Listed entries |
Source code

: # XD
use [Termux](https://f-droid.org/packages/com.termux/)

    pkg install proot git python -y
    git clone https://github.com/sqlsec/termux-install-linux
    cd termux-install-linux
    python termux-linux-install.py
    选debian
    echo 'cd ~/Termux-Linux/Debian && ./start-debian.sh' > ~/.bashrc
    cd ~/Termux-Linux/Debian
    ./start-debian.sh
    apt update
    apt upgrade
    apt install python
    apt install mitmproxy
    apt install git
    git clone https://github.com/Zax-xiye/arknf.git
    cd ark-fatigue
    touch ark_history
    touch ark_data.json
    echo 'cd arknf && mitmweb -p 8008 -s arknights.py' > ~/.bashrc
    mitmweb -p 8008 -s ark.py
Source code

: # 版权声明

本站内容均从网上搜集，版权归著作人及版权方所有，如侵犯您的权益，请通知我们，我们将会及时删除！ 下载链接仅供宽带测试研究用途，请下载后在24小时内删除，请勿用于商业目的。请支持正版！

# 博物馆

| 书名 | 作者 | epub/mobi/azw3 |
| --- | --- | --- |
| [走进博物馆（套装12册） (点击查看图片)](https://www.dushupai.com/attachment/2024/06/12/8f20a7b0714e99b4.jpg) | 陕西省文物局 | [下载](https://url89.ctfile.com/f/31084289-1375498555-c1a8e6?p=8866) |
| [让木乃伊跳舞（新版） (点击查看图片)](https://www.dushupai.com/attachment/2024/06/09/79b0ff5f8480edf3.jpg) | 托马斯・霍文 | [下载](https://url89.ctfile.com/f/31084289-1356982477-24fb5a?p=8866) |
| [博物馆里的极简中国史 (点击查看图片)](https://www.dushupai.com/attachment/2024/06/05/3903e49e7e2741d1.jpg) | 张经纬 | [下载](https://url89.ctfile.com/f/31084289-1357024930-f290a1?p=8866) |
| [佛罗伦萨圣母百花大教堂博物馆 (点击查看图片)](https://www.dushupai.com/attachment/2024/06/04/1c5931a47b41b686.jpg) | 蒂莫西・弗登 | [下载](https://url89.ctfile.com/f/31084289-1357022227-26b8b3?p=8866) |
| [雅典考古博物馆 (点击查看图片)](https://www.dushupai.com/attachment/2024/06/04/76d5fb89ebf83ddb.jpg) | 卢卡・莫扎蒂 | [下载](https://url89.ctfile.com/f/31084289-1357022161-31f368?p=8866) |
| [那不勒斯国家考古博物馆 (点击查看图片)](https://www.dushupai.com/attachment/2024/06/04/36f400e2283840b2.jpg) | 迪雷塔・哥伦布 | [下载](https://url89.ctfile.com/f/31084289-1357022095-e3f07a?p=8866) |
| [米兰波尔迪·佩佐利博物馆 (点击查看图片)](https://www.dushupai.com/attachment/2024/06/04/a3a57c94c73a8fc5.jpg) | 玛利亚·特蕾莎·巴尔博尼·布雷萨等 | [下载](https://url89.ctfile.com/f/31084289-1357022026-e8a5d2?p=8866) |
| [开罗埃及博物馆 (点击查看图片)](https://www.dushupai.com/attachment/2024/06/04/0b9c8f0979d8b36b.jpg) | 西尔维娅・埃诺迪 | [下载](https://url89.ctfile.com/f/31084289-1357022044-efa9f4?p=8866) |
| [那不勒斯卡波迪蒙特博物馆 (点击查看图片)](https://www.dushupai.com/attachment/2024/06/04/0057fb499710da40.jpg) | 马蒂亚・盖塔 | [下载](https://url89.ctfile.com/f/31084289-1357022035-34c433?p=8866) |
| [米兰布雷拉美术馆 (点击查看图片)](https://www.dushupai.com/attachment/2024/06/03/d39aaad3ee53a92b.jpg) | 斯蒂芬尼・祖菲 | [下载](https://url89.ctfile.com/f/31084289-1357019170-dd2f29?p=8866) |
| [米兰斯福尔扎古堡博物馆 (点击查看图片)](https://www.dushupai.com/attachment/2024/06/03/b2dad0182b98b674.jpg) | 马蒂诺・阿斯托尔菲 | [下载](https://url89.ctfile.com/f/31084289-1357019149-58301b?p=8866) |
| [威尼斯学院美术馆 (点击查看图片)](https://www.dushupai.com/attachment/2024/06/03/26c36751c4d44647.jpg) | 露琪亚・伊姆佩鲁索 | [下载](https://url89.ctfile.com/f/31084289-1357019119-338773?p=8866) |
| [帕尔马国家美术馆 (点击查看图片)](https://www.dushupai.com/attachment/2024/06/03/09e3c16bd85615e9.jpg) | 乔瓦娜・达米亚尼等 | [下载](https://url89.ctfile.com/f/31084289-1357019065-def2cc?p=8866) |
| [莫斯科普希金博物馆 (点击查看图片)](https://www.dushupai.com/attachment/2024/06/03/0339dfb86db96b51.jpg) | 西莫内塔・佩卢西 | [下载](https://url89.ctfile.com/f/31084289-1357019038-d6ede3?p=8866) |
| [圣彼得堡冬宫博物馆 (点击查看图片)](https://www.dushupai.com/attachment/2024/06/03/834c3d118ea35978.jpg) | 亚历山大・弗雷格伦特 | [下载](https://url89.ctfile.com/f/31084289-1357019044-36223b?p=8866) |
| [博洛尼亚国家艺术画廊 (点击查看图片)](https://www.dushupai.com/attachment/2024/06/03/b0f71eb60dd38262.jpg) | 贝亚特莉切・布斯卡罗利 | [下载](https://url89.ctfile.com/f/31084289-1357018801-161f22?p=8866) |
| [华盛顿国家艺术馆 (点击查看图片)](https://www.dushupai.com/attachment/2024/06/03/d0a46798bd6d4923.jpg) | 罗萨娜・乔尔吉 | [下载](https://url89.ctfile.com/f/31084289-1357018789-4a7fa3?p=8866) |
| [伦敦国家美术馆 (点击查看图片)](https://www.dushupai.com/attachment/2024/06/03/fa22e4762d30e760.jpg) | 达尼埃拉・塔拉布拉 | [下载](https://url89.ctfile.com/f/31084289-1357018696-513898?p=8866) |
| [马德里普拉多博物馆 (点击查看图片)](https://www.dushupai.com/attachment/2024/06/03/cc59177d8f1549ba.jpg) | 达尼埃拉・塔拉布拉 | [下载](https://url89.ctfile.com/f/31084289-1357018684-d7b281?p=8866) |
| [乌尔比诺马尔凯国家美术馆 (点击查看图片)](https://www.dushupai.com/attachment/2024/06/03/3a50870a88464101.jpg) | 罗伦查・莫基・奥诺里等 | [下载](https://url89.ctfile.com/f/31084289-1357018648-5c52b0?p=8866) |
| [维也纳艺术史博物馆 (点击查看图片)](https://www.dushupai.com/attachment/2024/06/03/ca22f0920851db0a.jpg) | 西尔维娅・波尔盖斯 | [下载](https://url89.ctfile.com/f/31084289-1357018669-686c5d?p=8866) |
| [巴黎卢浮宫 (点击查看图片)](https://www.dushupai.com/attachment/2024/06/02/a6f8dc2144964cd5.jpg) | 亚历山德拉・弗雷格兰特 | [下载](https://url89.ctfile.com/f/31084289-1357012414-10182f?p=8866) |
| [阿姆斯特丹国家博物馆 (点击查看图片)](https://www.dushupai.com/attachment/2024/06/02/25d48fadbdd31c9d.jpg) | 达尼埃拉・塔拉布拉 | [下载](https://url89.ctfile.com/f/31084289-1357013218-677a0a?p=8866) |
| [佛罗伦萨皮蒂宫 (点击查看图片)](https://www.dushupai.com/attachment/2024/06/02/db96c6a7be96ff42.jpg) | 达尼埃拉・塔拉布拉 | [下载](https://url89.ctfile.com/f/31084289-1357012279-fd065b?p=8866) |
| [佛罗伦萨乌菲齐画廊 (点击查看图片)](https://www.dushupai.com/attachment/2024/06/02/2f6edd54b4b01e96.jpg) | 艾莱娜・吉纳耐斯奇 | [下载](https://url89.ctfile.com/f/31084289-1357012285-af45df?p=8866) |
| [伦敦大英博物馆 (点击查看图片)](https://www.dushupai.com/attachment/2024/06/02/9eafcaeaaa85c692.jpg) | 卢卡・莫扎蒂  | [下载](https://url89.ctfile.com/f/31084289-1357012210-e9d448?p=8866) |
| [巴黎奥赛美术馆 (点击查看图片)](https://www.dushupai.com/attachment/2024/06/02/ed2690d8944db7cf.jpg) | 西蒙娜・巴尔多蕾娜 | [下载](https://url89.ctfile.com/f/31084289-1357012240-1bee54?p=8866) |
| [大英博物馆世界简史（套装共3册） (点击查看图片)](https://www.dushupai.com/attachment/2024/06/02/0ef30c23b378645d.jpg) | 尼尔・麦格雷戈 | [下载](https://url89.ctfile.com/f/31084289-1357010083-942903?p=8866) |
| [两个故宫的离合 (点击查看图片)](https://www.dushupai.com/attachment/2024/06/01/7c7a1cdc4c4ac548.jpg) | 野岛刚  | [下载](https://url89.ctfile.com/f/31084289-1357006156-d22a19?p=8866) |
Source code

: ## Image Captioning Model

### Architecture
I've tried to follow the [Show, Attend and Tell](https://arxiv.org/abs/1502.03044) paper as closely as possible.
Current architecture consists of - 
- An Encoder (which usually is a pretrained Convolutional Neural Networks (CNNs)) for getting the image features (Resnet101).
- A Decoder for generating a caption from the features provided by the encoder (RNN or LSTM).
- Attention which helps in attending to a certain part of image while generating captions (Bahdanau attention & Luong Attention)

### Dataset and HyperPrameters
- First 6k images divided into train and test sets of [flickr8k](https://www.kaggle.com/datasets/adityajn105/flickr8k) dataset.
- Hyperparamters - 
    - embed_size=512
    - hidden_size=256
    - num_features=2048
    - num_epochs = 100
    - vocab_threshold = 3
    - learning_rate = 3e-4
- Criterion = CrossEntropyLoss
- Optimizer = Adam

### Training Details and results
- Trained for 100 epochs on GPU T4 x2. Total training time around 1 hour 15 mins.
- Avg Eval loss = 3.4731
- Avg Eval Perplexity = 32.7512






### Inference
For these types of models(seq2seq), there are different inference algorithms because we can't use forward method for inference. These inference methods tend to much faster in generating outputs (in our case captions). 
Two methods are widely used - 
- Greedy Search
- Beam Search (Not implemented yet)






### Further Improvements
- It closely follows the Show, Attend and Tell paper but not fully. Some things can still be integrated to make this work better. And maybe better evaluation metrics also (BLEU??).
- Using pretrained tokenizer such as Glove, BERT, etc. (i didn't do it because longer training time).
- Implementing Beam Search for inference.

Exercise objective | Please give an exact copy of the entries above, from the line with "Current architecture consists" down to the line with "### Training Details and results", inclusive, and nothing else.

Response |
Current architecture consists of - 
- An Encoder (which usually is a pretrained Convolutional Neural Networks (CNNs)) for getting the image features (Resnet101).
- A Decoder for generating a caption from the features provided by the encoder (RNN or LSTM).
- Attention which helps in attending to a certain part of image while generating captions (Bahdanau attention & Luong Attention)

### Dataset and HyperPrameters
- First 6k images divided into train and test sets of [flickr8k](https://www.kaggle.com/datasets/adityajn105/flickr8k) dataset.
- Hyperparamters - 
    - embed_size=512
    - hidden_size=256
    - num_features=2048
    - num_epochs = 100
    - vocab_threshold = 3
    - learning_rate = 3e-4
- Criterion = CrossEntropyLoss
- Optimizer = Adam

### Training Details and results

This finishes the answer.